Well, it’s not just your accountant’s bill. For many businesses and individuals it makes sense to pay as many bills as you can before the new year.
Most small businesses are on a cash basis. That means that you have to pay an invoice in order to count it as an expense against the business’ income. And, most small businesses use the calendar year to record income and expenses.
Usually it makes sense to pay as many bills as you can this year so that the net income you report to the government is as low as possible. A lower income results in lower taxes.
The same rule is also usually true for individuals.
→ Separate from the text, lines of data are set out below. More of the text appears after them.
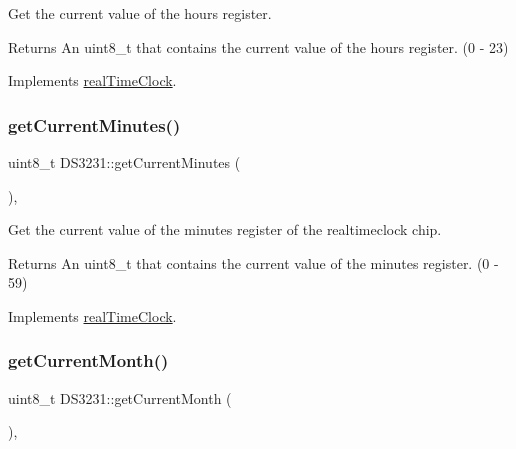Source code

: Get the current value of the hours register. 

\begin{DoxyReturn}{Returns}
An uint8\+\_\+t that contains the current value of the hours register. (0 -\/ 23) 
\end{DoxyReturn}


Implements \mbox{\hyperlink{classreal_time_clock_a2861a9bc75466a762b4cd8ce37193247}{real\+Time\+Clock}}.

\mbox{\label{class_d_s3231_a08f384e1897214d4a201aaaecde3b8a4}} 
\subsubsection{\texorpdfstring{get\+Current\+Minutes()}{getCurrentMinutes()}}
{\footnotesize\ttfamily uint8\+\_\+t D\+S3231\+::get\+Current\+Minutes (\begin{DoxyParamCaption}{ }\end{DoxyParamCaption})\hspace{0.3cm}{\ttfamily [override]}, {\ttfamily [virtual]}}



Get the current value of the minutes register of the realtimeclock chip. 

\begin{DoxyReturn}{Returns}
An uint8\+\_\+t that contains the current value of the minutes register. (0 -\/ 59) 
\end{DoxyReturn}


Implements \mbox{\hyperlink{classreal_time_clock_a8436f171be03d35a931004b3f3b144e9}{real\+Time\+Clock}}.

\mbox{\label{class_d_s3231_a8d7a965802afacc16b4d5af86e0ed11e}} 
\subsubsection{\texorpdfstring{get\+Current\+Month()}{getCurrentMonth()}}
{\footnotesize\ttfamily uint8\+\_\+t D\+S3231\+::get\+Current\+Month (\begin{DoxyParamCaption}{ }\end{DoxyParamCaption})\hspace{0.3cm}{\ttfamily [override]}, {\ttfamily [virtual]}}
If you can, you should pay property taxes, January’s home mortgage, and accelerate other tax-deductible payments into 2011. The more deductions you accumulate in 2011, the less you will owe in April, 2012.
On the other hand, if you expect for you or your business to earn a lot more in 2012 than you did in 2011, you might want to push your tax-deductible expenses into 2012. (You still should pay your CPA now, of course.)
The rules are somewhat complex, and you should contact a tax professional to see what the best course of action is for you. Everyone, though, should look at their tax situation THIS WEEK.
You need to act before New Year’s if you want most of the available deductions. Most people have until April 17, 2012 to fund their 2011 IRA retirement contribution, but all other options run out at midnight December 31st.
So, sit down. Go over your business and personal bills. Make a pile of those invoices that have tax consequences, and decide whether you want to pay them now or next year. Make your electronic bill payment, charge your credit card, or write the check and mail it. Today!